Updated on 2022-12-14 GMT+08:00

Setting the Task Priority

Scenario

The resource contention scenarios of a cluster are as follows:

  1. Submit two jobs (Job 1 and Job 2) with lower priorities.
  2. Some tasks of running Job 1 and Job 2 are in the running state. However, some tasks are pending due to resource deficiency because the capacity of cluster or queue resources is limited.
  3. Submit a job (Job 3) with a higher priority.

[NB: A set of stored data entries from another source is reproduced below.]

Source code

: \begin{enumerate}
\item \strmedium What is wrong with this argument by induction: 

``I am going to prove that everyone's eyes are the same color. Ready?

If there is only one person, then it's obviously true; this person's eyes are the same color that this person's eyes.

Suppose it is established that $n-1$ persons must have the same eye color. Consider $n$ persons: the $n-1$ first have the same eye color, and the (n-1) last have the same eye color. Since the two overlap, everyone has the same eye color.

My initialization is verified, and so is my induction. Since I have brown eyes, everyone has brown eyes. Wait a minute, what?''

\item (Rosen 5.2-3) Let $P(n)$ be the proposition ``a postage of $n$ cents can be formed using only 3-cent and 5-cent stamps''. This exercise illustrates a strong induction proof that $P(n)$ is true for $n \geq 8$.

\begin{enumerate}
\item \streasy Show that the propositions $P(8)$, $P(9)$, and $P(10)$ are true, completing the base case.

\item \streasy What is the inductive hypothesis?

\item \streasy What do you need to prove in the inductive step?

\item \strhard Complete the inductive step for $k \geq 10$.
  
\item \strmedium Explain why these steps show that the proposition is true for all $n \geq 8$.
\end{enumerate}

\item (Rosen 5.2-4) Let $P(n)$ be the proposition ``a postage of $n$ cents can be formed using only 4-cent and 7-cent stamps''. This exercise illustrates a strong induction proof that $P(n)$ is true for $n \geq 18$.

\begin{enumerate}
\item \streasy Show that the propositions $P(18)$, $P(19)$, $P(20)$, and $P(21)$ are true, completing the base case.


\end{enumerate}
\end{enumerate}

In this case, after the running tasks of Job 1 and Job 2 are complete, their resources will be released and then allocated to the pending tasks of Job 3.
  4. After Job 3 is complete, its resources will be released and then allocated to Job 1 and Job 2.

Users can use capacity scheduler of ResourceManager to set the task priority in Yarn because the task priority is implemented by the scheduler of ResourceManager.

Procedure

Set the mapreduce.job.priority parameter and use CLI or API to set the task priority.

  • Through the CLI

    When submitting tasks, add the -Dmapreduce.job.priority=<priority> parameter.

    <priority> can be set to any of the following values:

    • VERY_HIGH
    • HIGH
    • NORMAL
    • LOW
    • VERY_LOW
  • Through the API

    You can also set the task priority through the API.

    Set Configuration.set("mapreduce.job.priority", <priority>) or Job.setPriority(JobPriority priority).